With its seemingly progressive farewell to the U.S. market, Alfa Romeo will not import the Q4, the four-wheel-drive Quadrifoglio. It's a pity because this $40,000 Alfa is the best 164 ever built.
As a four-seater 4wd sport sedan it has no rival in the world, though you can find something below and above it in Audi's line - either the five-cylinder 2.2-liter turbo or the 4.2-liter V8 Quattro S4.
And while both BMW and Mercedes offer all-wheel-drive, their versions are designed more for skiing enthusiasts than sports car enthusiasts. Forget Acura, Lexus or Infiniti: There's no 4wd in these Japanese luxury channels.
So what is this Alfa 164 Q4? It's simply the latest evolution of the 3.0-liter, 24-valve 230 hp V6 Quadrifoglio, fitted with the most sophisticated (and complicated) 4wd system to ever appear on a production road car.
Called Viscomatic, this system was developed by Alfa in conjunction with 4wd specialist Steyr-Puch of Austria. It represents a further development of the experimental ideas introduced on the Proteo coupe. This was a concept car that Alfa developed in total secrecy from its Fiat bosses at corporate headquarters in Turin and unveiled with great fanfare at the 1991 Geneva Motor Show.
A huge amount of work (and money: $34 million) went into the Q4's development, because of its radically innovative design and high level of sophistication compared with similar permanent 4wd systems.
It's interesting how the Viscomatic system splits the torque between the front and rear axles. It uses a variable viscous joint continuously driven by an electronic control unit mated to an epicyclic differential. The control unit tells the viscous coupling to cut in every time the speed difference between the two axles exceeds a "memorized" value. If slip between the two axles is excessive, the differential and viscous coupling reduce the transmitted torque. It does this by decelerating the external casing of the coupling itself.

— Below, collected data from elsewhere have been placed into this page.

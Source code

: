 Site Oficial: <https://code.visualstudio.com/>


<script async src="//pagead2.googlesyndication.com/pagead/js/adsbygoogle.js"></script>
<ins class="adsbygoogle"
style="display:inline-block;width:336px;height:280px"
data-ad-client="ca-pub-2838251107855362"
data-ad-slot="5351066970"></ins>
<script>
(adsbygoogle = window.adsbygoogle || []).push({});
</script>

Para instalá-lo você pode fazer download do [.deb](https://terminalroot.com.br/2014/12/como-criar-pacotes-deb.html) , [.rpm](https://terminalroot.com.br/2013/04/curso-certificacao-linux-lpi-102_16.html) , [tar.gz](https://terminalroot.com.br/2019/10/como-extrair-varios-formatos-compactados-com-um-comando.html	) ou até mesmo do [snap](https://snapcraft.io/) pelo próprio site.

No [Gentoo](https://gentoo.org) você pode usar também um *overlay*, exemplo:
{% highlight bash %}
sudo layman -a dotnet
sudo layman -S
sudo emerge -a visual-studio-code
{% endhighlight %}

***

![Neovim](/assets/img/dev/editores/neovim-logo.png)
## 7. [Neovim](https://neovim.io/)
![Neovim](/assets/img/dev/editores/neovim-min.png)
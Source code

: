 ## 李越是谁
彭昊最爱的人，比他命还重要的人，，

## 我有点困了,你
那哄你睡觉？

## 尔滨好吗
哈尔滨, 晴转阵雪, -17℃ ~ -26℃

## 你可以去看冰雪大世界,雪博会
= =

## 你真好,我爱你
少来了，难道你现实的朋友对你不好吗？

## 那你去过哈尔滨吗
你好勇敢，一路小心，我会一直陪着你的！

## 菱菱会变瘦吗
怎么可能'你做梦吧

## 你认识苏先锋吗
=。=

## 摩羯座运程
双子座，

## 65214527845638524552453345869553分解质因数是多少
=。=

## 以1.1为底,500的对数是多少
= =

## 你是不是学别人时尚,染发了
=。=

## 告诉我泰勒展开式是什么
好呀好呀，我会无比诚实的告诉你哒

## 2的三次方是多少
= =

The amount of drive torque transmitted to the rear axle can be adjusted from zero (making it essentially front-drive) to 100 percent (making it pure rear-drive). Both these extremes occur only when the front or rear wheels lose their grip entirely.
The Viscomatic's electronic control unit communicates instantly with the microprocessors in both the Bosch Motronic engine management system and the ABS. The control unit continually processes information on running conditions, such as the angle and speed of each wheel, the steering angle, brake-pedal pressure and whether or not reverse gear is engaged.
The Q4 4wd system also includes a conventional (free) front differential, and a Torsen differential at the rear. The Torsen splits the torque transmitted to the rear wheels in real time, on the basis of the instantaneous grip of each one.
When traveling at a constant speed on a dry road, the system splits torque in proportion to the load on each axle. In other words, torque is split constantly between the two axles according to total drive torque required, steering angle, instantaneous slip between the two axles and vehicle speed. In the case of light braking, a larger amount of torque is transmitted to the front wheels. While the load is proportionally increased on this axle, the drive to the rear axle remains engaged. This way all four wheels transmit engine braking momentum to the ground, lessening the demand on the braking system.
An interesting feature of the Viscomatic system is the absence of stress on the steering wheel when comering. In fact the system recognizes a cornering maneuver from the steering angle, and adopts a specific drive torque split.
When grip is reduced by slippery roads, the system uses specific computer maps that guarantee constant traction no matter the conditions.
What is the result for the driver of this boatload of technology? For starters, the good power and the massive torque, 206 lb ft at 5000 rpm, of Alfa's melodious V6 are always maximized and transmitted to the road in the most effective way. With no wheelspin, no torque oversteer, the system always delivers an extremely responsive and neutral car. The Q4 truly handles like the proverbial train on rails. And this happens with superb acceleration: from 0 to 100 km/h (62 mph) in just 7.5 seconds. Top speed is electronically limited to 150 mph.
As impressive as those numbers appear, the real excitement comes from the car's ability to go much quicker than you'd expect from a four-door sedan, thanks in no small part to the short-ratio Getrag sixspeed gearbox. The engine's staccato is as stirring as the ride, especially knowing that the technology is enabling you to get virtually everything out of the car. Though it's easy to get lost in the excitement, a glance at the fuel gauge will bring you crashing back to reality. Wringing all you can get out of the Q4 comes at cost of getting just 11.4 mpg. It's a small price to pay the piper for a great dance.